TASK
Give only the number of lines in the records that contain the word "Benutzeroberfläche".
※
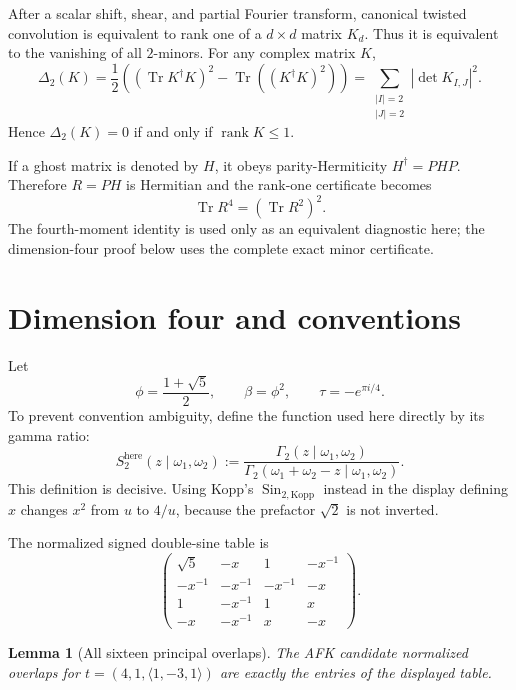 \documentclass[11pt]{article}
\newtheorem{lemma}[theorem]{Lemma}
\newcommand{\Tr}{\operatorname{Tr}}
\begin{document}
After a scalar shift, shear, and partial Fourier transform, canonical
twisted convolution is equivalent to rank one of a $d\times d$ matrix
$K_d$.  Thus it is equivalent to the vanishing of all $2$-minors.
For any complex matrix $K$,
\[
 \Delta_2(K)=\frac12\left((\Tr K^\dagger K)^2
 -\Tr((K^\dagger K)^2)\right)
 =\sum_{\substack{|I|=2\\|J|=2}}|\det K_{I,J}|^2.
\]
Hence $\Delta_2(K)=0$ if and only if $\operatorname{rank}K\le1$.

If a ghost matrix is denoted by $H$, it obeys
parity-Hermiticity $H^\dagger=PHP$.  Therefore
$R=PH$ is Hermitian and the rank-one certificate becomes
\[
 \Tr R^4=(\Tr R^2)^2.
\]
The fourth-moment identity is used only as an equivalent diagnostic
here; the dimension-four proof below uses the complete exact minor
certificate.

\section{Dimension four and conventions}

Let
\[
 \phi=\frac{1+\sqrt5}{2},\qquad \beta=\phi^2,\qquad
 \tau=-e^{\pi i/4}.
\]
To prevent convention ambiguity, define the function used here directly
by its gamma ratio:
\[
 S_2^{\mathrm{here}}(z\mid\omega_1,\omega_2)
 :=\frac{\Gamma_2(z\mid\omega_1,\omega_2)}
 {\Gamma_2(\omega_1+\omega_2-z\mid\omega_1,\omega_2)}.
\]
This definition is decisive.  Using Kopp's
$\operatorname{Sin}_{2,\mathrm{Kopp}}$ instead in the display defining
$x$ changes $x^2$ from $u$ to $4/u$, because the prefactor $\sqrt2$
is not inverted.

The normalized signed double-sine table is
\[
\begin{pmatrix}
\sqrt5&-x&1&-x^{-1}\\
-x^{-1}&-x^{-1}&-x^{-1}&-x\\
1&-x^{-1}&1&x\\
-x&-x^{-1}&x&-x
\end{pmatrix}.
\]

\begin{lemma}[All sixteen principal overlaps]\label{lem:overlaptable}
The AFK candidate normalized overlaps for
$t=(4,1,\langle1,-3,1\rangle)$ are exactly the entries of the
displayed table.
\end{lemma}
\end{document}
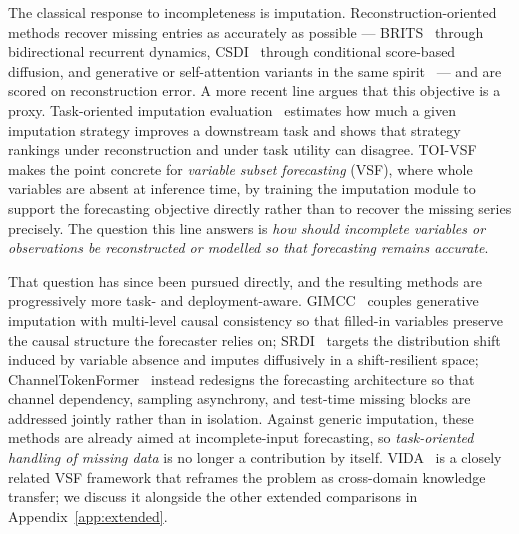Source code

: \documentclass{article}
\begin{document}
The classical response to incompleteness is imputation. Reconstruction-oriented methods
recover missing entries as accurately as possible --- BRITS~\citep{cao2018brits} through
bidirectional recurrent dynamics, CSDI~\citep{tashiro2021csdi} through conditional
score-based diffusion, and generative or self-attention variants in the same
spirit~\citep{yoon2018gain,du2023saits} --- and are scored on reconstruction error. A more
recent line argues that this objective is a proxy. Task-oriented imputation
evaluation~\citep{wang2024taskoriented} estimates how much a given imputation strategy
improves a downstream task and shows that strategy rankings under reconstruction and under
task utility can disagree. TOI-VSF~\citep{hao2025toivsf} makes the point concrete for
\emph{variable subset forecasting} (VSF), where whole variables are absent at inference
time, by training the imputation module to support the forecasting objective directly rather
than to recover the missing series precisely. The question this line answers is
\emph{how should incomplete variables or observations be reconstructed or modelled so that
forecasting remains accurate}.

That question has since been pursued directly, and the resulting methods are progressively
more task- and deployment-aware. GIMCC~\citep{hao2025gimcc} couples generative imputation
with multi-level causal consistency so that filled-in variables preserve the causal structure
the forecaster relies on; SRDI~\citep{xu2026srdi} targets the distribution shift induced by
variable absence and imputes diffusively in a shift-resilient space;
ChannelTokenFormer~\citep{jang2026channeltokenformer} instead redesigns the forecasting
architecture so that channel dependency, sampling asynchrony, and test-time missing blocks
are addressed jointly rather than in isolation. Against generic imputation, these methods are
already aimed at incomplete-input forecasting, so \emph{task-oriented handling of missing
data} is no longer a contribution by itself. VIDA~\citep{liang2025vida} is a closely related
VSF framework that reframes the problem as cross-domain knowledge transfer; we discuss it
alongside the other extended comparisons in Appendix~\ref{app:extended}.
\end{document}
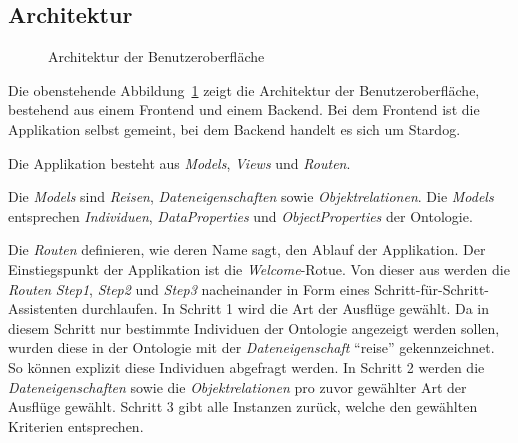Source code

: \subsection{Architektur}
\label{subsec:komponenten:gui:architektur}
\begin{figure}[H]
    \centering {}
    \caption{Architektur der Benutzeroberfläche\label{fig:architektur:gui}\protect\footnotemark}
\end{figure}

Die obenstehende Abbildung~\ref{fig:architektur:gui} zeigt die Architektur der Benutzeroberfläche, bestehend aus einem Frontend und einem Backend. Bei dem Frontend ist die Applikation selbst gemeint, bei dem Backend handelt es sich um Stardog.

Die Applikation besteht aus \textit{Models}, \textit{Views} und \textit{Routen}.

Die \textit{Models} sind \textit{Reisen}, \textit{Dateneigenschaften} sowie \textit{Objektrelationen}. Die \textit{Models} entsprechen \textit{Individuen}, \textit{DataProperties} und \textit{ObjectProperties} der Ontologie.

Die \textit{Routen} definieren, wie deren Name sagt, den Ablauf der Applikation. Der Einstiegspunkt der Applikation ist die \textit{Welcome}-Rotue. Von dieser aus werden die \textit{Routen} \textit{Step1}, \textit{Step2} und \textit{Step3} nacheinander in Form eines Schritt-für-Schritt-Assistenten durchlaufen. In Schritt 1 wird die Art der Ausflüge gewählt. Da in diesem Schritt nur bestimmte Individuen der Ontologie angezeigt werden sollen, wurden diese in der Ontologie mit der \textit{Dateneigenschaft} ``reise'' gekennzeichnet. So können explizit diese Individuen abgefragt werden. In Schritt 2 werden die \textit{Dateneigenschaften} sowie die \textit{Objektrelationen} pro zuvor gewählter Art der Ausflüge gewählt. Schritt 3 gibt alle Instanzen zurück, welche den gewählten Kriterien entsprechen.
※
OUTPUT OF THE EXERCISE
2